* _TRY IT_
Go line by line through the data and copy those with the word "that".
__________________________________________________
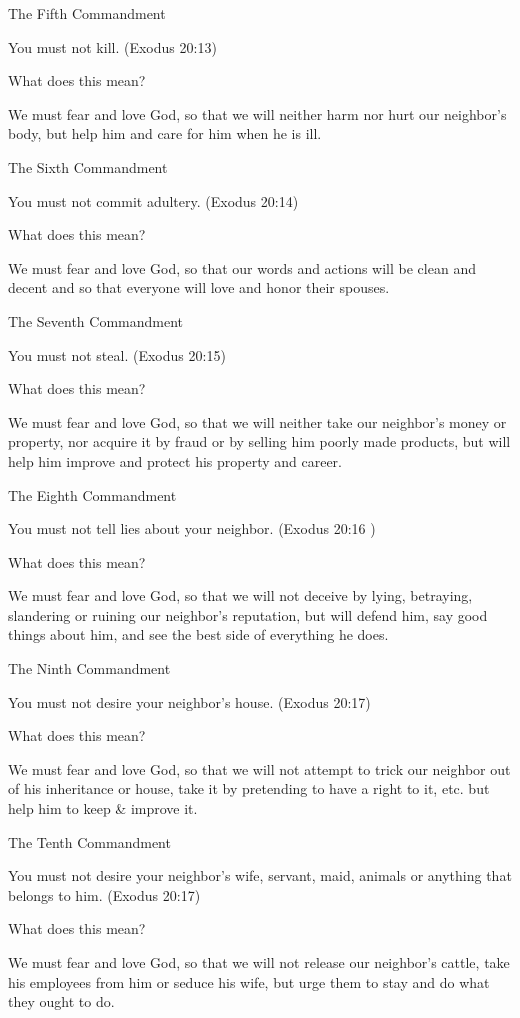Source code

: The Fifth Commandment

You must not kill. (Exodus 20:13)

What does this mean?

We must fear and love God, so that we will neither harm nor hurt our
neighbor's body, but help him and care for him when he is ill.

The Sixth Commandment

You must not commit adultery. (Exodus 20:14)

What does this mean?

We must fear and love God, so that our words and actions will be clean
and decent and so that everyone will love and honor their spouses.

The Seventh Commandment

You must not steal. (Exodus 20:15)

What does this mean?

We must fear and love God, so that we will neither take our neighbor's
money or property, nor acquire it by fraud or by selling him poorly
made products, but will help him improve and protect his property and
career.

The Eighth Commandment

You must not tell lies about your neighbor. (Exodus 20:16 )

What does this mean?

We must fear and love God, so that we will not deceive by lying,
betraying, slandering or ruining our neighbor's reputation, but will
defend him, say good things about him, and see the best side of
everything he does.

The Ninth Commandment

You must not desire your neighbor's house. (Exodus 20:17)

What does this mean?

We must fear and love God, so that we will not attempt to trick our
neighbor out of his inheritance or house, take it by pretending to have
a right to it, etc. but help him to keep & improve it.

The Tenth Commandment

You must not desire your neighbor's wife, servant, maid, animals or
anything that belongs to him. (Exodus 20:17)

What does this mean?

We must fear and love God, so that we will not release our neighbor's
cattle, take his employees from him or seduce his wife, but urge them
to stay and do what they ought to do.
__________________________________________________
* _TASK SOLUTION_
We must fear and love God, so that we will neither harm nor hurt our
We must fear and love God, so that our words and actions will be clean
and decent and so that everyone will love and honor their spouses.
We must fear and love God, so that we will neither take our neighbor's
We must fear and love God, so that we will not deceive by lying,
We must fear and love God, so that we will not attempt to trick our
anything that belongs to him. (Exodus 20:17)
We must fear and love God, so that we will not release our neighbor's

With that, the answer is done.